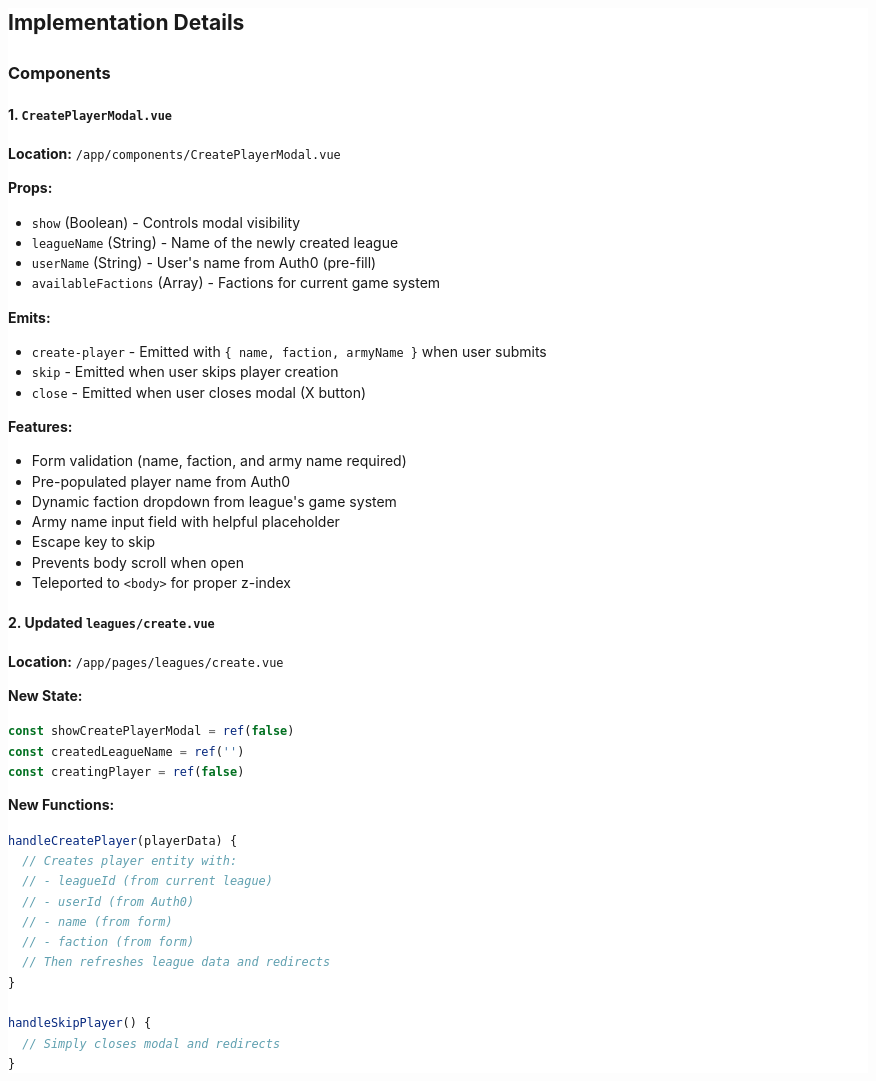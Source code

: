 
## Implementation Details

### Components

#### 1. `CreatePlayerModal.vue`
**Location:** `/app/components/CreatePlayerModal.vue`

**Props:**
- `show` (Boolean) - Controls modal visibility
- `leagueName` (String) - Name of the newly created league
- `userName` (String) - User's name from Auth0 (pre-fill)
- `availableFactions` (Array) - Factions for current game system

**Emits:**
- `create-player` - Emitted with `{ name, faction, armyName }` when user submits
- `skip` - Emitted when user skips player creation
- `close` - Emitted when user closes modal (X button)

**Features:**
- Form validation (name, faction, and army name required)
- Pre-populated player name from Auth0
- Dynamic faction dropdown from league's game system
- Army name input field with helpful placeholder
- Escape key to skip
- Prevents body scroll when open
- Teleported to `<body>` for proper z-index

#### 2. Updated `leagues/create.vue`
**Location:** `/app/pages/leagues/create.vue`

**New State:**
```javascript
const showCreatePlayerModal = ref(false)
const createdLeagueName = ref('')
const creatingPlayer = ref(false)
```

**New Functions:**
```javascript
handleCreatePlayer(playerData) {
  // Creates player entity with:
  // - leagueId (from current league)
  // - userId (from Auth0)
  // - name (from form)
  // - faction (from form)
  // Then refreshes league data and redirects
}

handleSkipPlayer() {
  // Simply closes modal and redirects
}
```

===

Exercise brief: All records above must be output exactly as they stand, excluding pictures.

Solution for this exercise:
Source code

: 
## Implementation Details

### Components

#### 1. `CreatePlayerModal.vue`
**Location:** `/app/components/CreatePlayerModal.vue`

**Props:**
- `show` (Boolean) - Controls modal visibility
- `leagueName` (String) - Name of the newly created league
- `userName` (String) - User's name from Auth0 (pre-fill)
- `availableFactions` (Array) - Factions for current game system

**Emits:**
- `create-player` - Emitted with `{ name, faction, armyName }` when user submits
- `skip` - Emitted when user skips player creation
- `close` - Emitted when user closes modal (X button)

**Features:**
- Form validation (name, faction, and army name required)
- Pre-populated player name from Auth0
- Dynamic faction dropdown from league's game system
- Army name input field with helpful placeholder
- Escape key to skip
- Prevents body scroll when open
- Teleported to `<body>` for proper z-index

#### 2. Updated `leagues/create.vue`
**Location:** `/app/pages/leagues/create.vue`

**New State:**
```javascript
const showCreatePlayerModal = ref(false)
const createdLeagueName = ref('')
const creatingPlayer = ref(false)
```

**New Functions:**
```javascript
handleCreatePlayer(playerData) {
  // Creates player entity with:
  // - leagueId (from current league)
  // - userId (from Auth0)
  // - name (from form)
  // - faction (from form)
  // Then refreshes league data and redirects
}

handleSkipPlayer() {
  // Simply closes modal and redirects
}
```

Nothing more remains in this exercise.